→ TASK GOAL: Look through the data that follows and copy each line with the string "impresa".

Collected data
====
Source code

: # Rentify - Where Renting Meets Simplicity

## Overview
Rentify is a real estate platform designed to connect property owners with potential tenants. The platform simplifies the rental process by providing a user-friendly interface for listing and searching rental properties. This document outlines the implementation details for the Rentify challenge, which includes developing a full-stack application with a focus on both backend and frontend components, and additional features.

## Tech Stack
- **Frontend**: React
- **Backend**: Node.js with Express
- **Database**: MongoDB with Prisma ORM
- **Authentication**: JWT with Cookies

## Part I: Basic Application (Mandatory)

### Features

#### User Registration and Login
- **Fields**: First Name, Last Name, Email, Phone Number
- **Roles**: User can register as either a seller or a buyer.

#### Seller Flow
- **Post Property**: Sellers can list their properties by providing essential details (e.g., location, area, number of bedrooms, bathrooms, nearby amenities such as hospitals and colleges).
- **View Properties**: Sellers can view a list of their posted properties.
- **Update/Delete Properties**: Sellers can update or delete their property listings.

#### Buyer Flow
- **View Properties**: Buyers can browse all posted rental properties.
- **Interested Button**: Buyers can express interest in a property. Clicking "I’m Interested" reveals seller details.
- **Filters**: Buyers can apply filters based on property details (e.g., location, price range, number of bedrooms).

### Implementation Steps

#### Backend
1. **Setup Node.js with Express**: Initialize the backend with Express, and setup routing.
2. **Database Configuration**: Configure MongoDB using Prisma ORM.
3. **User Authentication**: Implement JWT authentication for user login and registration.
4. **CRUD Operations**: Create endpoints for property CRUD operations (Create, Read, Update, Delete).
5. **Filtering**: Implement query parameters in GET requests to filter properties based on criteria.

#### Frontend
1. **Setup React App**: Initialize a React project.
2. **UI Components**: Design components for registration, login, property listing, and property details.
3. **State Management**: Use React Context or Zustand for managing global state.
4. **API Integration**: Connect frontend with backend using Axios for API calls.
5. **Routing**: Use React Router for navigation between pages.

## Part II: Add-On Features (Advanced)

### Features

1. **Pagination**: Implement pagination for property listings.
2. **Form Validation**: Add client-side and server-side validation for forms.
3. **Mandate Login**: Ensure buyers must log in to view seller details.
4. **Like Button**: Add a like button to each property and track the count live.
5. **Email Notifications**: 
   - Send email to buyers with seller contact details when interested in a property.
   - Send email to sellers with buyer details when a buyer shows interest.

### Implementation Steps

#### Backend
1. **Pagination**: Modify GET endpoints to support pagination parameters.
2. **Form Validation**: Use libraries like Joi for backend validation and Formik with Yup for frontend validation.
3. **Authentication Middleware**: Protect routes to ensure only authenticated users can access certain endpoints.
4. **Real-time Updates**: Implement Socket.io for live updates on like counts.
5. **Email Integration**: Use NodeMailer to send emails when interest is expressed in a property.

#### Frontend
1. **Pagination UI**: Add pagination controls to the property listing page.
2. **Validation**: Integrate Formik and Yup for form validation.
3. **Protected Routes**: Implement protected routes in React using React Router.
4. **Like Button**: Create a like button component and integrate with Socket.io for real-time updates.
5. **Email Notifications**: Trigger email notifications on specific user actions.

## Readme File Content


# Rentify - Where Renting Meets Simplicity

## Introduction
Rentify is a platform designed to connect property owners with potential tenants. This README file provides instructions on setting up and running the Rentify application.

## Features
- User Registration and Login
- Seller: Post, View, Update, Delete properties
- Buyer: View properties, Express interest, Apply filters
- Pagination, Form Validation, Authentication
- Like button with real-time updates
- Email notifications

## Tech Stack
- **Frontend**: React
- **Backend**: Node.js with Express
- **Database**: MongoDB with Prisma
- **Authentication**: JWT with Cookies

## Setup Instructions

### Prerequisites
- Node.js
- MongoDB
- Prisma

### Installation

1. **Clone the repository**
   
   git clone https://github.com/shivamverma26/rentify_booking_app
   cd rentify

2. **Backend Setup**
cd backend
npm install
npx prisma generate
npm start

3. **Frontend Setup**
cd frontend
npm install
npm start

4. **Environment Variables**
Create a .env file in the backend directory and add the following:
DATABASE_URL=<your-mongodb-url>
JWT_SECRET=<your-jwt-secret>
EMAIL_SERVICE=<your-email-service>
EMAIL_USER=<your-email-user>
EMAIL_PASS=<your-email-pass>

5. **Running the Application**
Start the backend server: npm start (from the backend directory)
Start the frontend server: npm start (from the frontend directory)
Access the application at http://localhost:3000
====
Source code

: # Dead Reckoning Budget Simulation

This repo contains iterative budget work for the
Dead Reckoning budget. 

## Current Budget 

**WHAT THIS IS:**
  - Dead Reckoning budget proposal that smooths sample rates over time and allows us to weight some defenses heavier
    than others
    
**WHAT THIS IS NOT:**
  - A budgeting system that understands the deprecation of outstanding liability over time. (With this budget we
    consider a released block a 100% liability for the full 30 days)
====
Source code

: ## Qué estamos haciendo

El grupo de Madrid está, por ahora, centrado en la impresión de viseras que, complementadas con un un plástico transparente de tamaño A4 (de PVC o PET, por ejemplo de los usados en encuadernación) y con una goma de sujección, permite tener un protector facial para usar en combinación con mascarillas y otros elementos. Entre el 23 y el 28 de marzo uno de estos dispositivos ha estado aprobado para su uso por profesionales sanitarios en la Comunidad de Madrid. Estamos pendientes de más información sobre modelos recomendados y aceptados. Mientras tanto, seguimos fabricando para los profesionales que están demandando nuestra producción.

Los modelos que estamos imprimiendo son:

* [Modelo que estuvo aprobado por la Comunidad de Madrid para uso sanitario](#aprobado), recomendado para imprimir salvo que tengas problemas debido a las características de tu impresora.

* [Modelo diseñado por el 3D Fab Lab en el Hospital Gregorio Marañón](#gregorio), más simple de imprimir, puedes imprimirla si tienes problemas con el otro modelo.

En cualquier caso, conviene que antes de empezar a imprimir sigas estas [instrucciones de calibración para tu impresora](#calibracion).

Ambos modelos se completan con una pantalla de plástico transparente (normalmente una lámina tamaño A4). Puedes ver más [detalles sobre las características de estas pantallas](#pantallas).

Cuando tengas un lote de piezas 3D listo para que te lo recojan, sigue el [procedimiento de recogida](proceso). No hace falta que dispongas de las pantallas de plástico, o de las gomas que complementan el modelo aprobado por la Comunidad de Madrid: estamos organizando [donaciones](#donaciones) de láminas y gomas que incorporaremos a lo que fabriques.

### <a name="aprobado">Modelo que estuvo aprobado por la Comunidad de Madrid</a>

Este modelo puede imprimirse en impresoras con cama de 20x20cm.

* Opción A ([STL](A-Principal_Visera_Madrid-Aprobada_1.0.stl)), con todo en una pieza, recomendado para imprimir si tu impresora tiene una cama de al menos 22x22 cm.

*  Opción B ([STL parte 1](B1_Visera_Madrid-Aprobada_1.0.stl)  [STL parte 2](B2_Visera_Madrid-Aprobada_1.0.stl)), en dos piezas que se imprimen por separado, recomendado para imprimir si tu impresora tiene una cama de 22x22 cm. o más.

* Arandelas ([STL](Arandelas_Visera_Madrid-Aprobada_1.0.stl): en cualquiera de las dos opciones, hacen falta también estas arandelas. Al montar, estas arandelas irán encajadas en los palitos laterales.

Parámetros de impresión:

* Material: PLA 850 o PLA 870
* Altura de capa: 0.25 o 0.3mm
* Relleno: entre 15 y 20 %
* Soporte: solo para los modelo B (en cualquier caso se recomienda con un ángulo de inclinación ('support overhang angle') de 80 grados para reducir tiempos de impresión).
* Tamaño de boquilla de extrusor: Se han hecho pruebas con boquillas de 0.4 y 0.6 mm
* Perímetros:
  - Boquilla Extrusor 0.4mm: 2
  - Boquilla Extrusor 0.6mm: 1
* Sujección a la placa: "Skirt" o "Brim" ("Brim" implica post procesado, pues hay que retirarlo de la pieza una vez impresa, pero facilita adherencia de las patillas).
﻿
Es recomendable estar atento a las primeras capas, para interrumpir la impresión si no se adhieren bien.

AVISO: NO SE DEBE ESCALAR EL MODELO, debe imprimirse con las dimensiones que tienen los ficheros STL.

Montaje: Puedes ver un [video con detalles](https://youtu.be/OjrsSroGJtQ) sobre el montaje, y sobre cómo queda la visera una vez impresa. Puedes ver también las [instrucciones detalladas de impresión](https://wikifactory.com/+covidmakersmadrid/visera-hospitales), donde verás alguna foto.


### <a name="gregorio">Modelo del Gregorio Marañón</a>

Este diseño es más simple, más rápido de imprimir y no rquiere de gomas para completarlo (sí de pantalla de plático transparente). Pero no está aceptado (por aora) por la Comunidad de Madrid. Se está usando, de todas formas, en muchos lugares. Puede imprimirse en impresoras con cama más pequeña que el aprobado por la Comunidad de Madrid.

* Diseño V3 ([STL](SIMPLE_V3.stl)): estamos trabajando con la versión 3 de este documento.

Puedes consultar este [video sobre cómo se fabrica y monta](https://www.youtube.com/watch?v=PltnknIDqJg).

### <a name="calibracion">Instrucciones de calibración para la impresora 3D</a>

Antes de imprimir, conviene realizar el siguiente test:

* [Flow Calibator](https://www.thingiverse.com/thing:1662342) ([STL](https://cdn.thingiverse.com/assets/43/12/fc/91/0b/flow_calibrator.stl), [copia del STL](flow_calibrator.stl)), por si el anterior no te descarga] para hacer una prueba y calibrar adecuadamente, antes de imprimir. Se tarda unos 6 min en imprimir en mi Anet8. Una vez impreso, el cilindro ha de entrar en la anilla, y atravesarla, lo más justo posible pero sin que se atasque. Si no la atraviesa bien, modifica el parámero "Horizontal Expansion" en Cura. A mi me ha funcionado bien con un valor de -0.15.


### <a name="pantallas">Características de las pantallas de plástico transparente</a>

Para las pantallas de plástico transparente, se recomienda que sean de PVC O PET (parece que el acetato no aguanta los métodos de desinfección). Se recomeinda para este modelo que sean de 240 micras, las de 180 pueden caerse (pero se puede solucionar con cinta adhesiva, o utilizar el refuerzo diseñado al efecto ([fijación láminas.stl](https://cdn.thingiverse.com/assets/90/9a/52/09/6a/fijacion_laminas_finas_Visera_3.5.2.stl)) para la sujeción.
====
→ ANSWER TO THIS PROBLEM:
* Sujección a la placa: "Skirt" o "Brim" ("Brim" implica post procesado, pues hay que retirarlo de la pieza una vez impresa, pero facilita adherencia de las patillas).
Montaje: Puedes ver un [video con detalles](https://youtu.be/OjrsSroGJtQ) sobre el montaje, y sobre cómo queda la visera una vez impresa. Puedes ver también las [instrucciones detalladas de impresión](https://wikifactory.com/+covidmakersmadrid/visera-hospitales), donde verás alguna foto.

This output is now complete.